Tuesday, September 4, 2012
President Clinton’s Obama Ad
Democrats are running some TV ad with President Clinton advocating for President Obama’s re-election, and it’s pretty funny to me. In the one I saw, Bill Clinton says we shouldn’t go back to the same failed policies of deregulation that caused the financial crash. That’s a good point. Most economists agree that the causes of the Wall St. meltdown and worldwide financial crash were the repeal of Glass–Steagall (Section 20 and 32 were repealed, and Section 16 was amended in the 1999 Gramm-Leach-Bliley Act), and the “too big to fail” banking conglomerates and risky derivatives trading that resulted from it. I wonder who signed that deregulatory piece of crap into law? It must have been some evil Republican. Oh, no, wait; I remember now: it was President Bill Clinton who did it, in 1999. He even wrote a special signing statement saying how much it would help our economy and lead to greater prosperity. And this makes him look just a little bit hypocritical when he points fingers about deregulation, because he’s every bit as responsible for the repeal of the Glass–Steagall Act’s provisions, which protected America’s economy for three-quarters of a century, as the Republicans who wrote it.
But President Clinton could have made this ad seem less hypocritical if he had taken responsibility for his part in this mess, and said: “I know about the problems deregulation can cause, because I was talked into signing into law the repeal of Glass–Steagall, which played a large part in causing the financial meltdown.

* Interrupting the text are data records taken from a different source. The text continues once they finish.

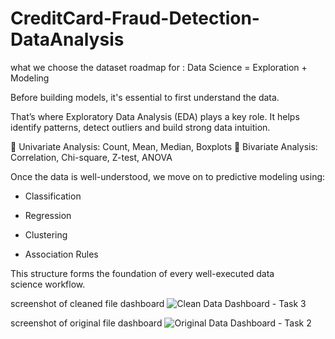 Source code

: # CreditCard-Fraud-Detection-DataAnalysis

what we choose the dataset roadmap for : Data Science = Exploration + Modeling


Before building models, it's essential to first understand the data.

That’s where Exploratory Data Analysis (EDA) plays a key role.
It helps identify patterns, detect outliers and build strong data intuition.

🔹 Univariate Analysis: Count, Mean, Median, Boxplots
🔹 Bivariate Analysis: Correlation, Chi-square, Z-test, ANOVA

Once the data is well-understood, we move on to predictive modeling using:

- Classification

- Regression

- Clustering

- Association Rules


This structure forms the foundation of every well-executed data science workflow.



screenshot of cleaned file dashboard
![Clean Data Dashboard - Task 3](https://github.com/user-attachments/assets/7b3ad3bc-a48f-4422-a448-5bddf433c766)

screenshot of original file dashboard
![Original Data Dashboard - Task 2](https://github.com/user-attachments/assets/039ea0c1-eefb-4159-bef3-28bf358567e8)
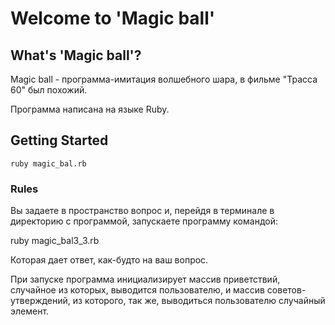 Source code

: # Welcome to 'Magic ball'
## What's 'Magic ball'?

Magic ball - программа-имитация волшебного шара, в фильме "Трасса 60" был похожий.

Программа написана на языке Ruby.

## Getting Started

`ruby magic_bal.rb`

### Rules
Вы задаете в пространство вопрос и, перейдя в терминале в директорию с программой, запускаете программу командой:

ruby magic_bal3_3.rb

Которая дает ответ, как-будто на ваш вопрос.

При запуске программа инициализирует массив приветствий, случайное из которых, выводится пользователю, и массив 
советов-утверждений, из которого, так же, выводиться пользователю случайный элемент.

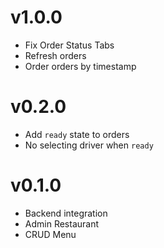 # v1.0.0
- Fix Order Status Tabs
- Refresh orders
- Order orders by timestamp

# v0.2.0
- Add `ready` state to orders
- No selecting driver when `ready`

# v0.1.0
- Backend integration
- Admin Restaurant
- CRUD Menu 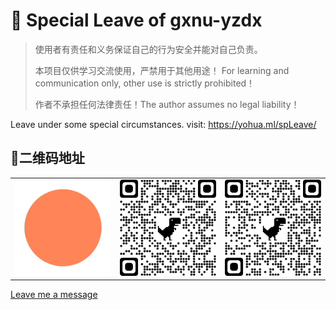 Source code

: # 🚀️ Special Leave of gxnu-yzdx

> 使用者有责任和义务保证自己的行为安全并能对自己负责。  
>
> 本项目仅供学习交流使用，严禁用于其他用途！ For learning and communication only, other use is strictly prohibited！  
>
> 作者不承担任何法律责任！The author assumes no legal liability！

Leave under some special circumstances.
visit: https://yohua.ml/spLeave/

## 🎉️二维码地址

<table>
<tr>
<td><img width="256" src="img/logo.gif" /></td>
<td><img width="256" src="img/qrcode_yohua.ml.png" /></td>
<td><img width="256" src="img/qrcode_0xeaa67.github.io.png" /></td>
</tr>
</table>

[Leave me a message](https://github.com/colflip/spleave/issues/new)
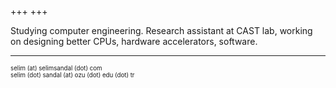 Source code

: +++
+++

Studying computer engineering. Research assistant at CAST lab, working on designing better CPUs, hardware accelerators, software.

---
<sub><sup>selim (at) selimsandal (dot) com</sup></sub>\
<sub><sup>selim (dot) sandal (at) ozu (dot) edu (dot) tr</sup></sub>
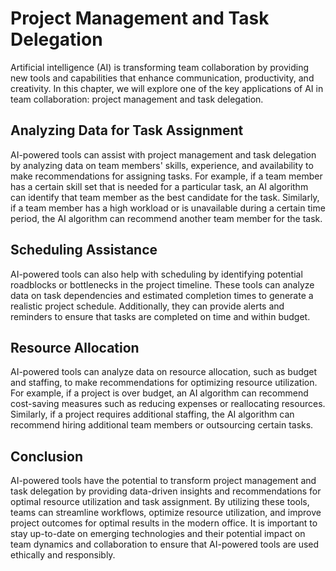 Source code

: Project Management and Task Delegation
===========================================================================================

Artificial intelligence (AI) is transforming team collaboration by providing new tools and capabilities that enhance communication, productivity, and creativity. In this chapter, we will explore one of the key applications of AI in team collaboration: project management and task delegation.

Analyzing Data for Task Assignment
----------------------------------

AI-powered tools can assist with project management and task delegation by analyzing data on team members' skills, experience, and availability to make recommendations for assigning tasks. For example, if a team member has a certain skill set that is needed for a particular task, an AI algorithm can identify that team member as the best candidate for the task. Similarly, if a team member has a high workload or is unavailable during a certain time period, the AI algorithm can recommend another team member for the task.

Scheduling Assistance
---------------------

AI-powered tools can also help with scheduling by identifying potential roadblocks or bottlenecks in the project timeline. These tools can analyze data on task dependencies and estimated completion times to generate a realistic project schedule. Additionally, they can provide alerts and reminders to ensure that tasks are completed on time and within budget.

Resource Allocation
-------------------

AI-powered tools can analyze data on resource allocation, such as budget and staffing, to make recommendations for optimizing resource utilization. For example, if a project is over budget, an AI algorithm can recommend cost-saving measures such as reducing expenses or reallocating resources. Similarly, if a project requires additional staffing, the AI algorithm can recommend hiring additional team members or outsourcing certain tasks.

Conclusion
----------

AI-powered tools have the potential to transform project management and task delegation by providing data-driven insights and recommendations for optimal resource utilization and task assignment. By utilizing these tools, teams can streamline workflows, optimize resource utilization, and improve project outcomes for optimal results in the modern office. It is important to stay up-to-date on emerging technologies and their potential impact on team dynamics and collaboration to ensure that AI-powered tools are used ethically and responsibly.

Well, Democrats have learned our lessons about the dangers of deregulation, but Republicans seem to want to go right back down this same road again. (Etc.)” Because by glossing that over, he looks a lot less trustworthy to me, despite the fact that they appear to have written his statement in a careful, lawyer-like manner so he can claim he didn’t say he wasn’t also partly responsible for deregulation himself (although he clearly does not mention it, either).
And despite touting their new Wall St. regulations, the Obama administration has done nothing to reinstate the Glass–Steagall Act’s provisions, nor to break up the “too big to fail” banks, which most of the financial analysts I’ve heard on this subject say is what’s necessary to prevent the next big financial meltdown, and that we’re in a worse situation of inviting it now than we were in 2007. And that’s why it seems even more hypocritical for Bill Clinton to claim that President Obama has the right plan to protect the economy from financial deregulatory problems, when Obama’s people haven’t even fixed the regulatory issue Bill Clinton created when he signed the Glass–Steagall repeal into law. Or maybe President Clinton thinks only deregulation done during Republican administrations is bad, and the deregulation he signed is fine? He must, because he’s not pressing Obama to reinstate it, even though we very badly need it back.
I like President Clinton, but I think this ad is pretty misleading. And it’s too bad, because America is in a very bad state right now, and we need honest solutions. We’re just too screwed for more of the same political crap. If President Obama had fixed the problem President Clinton signed into law (that is, undo the repeal of the Glass–Steagall provisions), I would be a lot more convinced that he’s right for the economy; but as it happens, he didn’t. And I know Republicans wrote that repeal bill, but President Clinton could have vetoed it, but he signed it; and that one deregulatory action has damaged the country more than all the others combined.